Area : SNET-L
Date : Oct 13 '95, 14:23
From : pom, 1:330/202
To : ALL
Subj : (fwd) CLINTON: 1995-10-11 President at IMF and World Bank An
From: pomi
Subject: (fwd) CLINTON: 1995-10-11 President at IMF and World Bank Annual Meetin
Message-ID:
Date: Fri, 13 Oct 1995 13:23:44 -0400 (EDT)
Following are some excerpts from Klinton's speech at the IMF and World
Bank Meeting. These are OBVIOUS to me as propaganda, preparation, and
the plan for world government.
Anyone with an alternative interpretation, please post it. I for one would
like to have some evidence that something other than world government or
a centralized structure that supercedes national sovereignty is being
referred to.
Please note that these paragraphs are chronologically correct but that
I've omitted many within the speech and haven't indicated the omissions.
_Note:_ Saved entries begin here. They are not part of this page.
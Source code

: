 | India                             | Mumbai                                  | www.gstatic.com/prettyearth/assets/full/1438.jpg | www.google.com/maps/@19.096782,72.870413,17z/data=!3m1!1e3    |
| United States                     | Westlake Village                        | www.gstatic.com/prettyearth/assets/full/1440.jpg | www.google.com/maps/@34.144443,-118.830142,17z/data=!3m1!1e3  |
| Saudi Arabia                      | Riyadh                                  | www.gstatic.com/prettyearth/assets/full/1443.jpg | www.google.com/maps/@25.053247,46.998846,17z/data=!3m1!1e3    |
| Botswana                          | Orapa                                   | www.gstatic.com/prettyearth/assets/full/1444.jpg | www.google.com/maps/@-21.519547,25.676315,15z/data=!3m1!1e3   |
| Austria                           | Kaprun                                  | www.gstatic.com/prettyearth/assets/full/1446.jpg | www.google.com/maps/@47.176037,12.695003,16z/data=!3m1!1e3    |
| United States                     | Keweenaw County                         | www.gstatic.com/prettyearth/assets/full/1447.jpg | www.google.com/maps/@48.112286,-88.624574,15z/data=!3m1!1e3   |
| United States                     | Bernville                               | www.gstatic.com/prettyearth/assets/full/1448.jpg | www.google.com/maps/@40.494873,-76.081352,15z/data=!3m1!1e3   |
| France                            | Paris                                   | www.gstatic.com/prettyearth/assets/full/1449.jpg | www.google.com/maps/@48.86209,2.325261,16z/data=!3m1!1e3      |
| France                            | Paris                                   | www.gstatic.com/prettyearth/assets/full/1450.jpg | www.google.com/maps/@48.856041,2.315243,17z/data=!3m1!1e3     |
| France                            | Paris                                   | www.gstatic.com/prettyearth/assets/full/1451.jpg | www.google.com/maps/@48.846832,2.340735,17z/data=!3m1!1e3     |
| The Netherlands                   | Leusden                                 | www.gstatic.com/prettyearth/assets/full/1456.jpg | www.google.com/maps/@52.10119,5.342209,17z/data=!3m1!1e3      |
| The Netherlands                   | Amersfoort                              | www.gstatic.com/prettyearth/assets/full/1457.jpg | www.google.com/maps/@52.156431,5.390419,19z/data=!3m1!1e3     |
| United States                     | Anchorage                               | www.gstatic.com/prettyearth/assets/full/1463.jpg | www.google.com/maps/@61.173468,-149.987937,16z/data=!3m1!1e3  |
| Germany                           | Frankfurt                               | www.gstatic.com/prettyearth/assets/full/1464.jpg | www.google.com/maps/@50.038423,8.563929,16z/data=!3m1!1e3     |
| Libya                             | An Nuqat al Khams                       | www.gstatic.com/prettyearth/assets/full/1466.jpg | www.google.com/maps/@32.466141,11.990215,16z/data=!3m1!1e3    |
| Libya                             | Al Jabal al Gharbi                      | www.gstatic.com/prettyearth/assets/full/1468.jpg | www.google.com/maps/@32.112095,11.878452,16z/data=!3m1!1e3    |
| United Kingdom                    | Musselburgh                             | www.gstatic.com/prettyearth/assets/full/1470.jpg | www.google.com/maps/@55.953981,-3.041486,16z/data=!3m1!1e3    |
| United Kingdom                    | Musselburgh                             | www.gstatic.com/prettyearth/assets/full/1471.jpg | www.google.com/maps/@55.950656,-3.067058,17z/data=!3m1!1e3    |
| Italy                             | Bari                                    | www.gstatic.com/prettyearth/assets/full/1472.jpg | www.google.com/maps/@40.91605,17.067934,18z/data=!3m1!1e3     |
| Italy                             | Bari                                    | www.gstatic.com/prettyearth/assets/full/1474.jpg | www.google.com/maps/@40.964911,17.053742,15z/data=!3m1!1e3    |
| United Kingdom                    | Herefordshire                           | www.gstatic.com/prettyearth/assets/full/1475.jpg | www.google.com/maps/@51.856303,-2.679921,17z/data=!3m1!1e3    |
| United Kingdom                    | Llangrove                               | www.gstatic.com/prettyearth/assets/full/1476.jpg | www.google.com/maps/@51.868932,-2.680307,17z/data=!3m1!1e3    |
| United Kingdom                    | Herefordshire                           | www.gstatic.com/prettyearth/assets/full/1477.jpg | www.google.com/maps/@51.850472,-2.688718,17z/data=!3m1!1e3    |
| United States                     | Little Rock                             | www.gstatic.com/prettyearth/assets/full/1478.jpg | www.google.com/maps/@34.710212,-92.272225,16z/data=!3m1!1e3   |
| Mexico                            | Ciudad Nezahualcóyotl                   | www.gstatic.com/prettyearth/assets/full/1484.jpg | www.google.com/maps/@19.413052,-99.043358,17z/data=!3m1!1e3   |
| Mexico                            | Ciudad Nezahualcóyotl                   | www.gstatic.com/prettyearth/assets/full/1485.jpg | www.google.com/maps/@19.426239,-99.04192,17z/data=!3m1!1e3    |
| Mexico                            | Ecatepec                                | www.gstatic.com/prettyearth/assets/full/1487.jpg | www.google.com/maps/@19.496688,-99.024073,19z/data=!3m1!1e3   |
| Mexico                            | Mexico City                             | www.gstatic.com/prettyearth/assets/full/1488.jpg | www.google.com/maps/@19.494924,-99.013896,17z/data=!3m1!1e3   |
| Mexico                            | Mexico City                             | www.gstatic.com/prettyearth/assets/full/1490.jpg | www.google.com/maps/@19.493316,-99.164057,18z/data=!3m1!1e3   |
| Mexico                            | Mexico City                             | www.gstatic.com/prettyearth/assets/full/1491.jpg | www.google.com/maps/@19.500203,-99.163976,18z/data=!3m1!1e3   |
I got this from alt.politics.reform for those who want the whole thing.
THE WHITE HOUSE
Office of the Press Secretary
________________________________________________________________________
For Immediate Release October 11, 1995
REMARKS BY THE PRESIDENT
AT ANNUAL MEETING OF IMF AND WORLD BANK
The Sheraton Washington Hotel
Washington, D.C.
11:15 A.M. EDT
THE PRESIDENT: Mr. Chairman, Mr. Secretaries, Mr.
Camdessus, President Wolfensohn, to the governors of the International
Monetary Fund and the World Bank Group, honored guests: On behalf of the
United States, it's an honor to welcome you to Washington for your 50th
annual meeting. And I am especially pleased to have the opportunity to
speak to this group at a moment when you can see the fruits of your
labors.
But I ask you to remember also that the Mexican crisis put
into high relief tensions that are less evident in many, many emerging
economies throughout the world in the new realities of the 21st century.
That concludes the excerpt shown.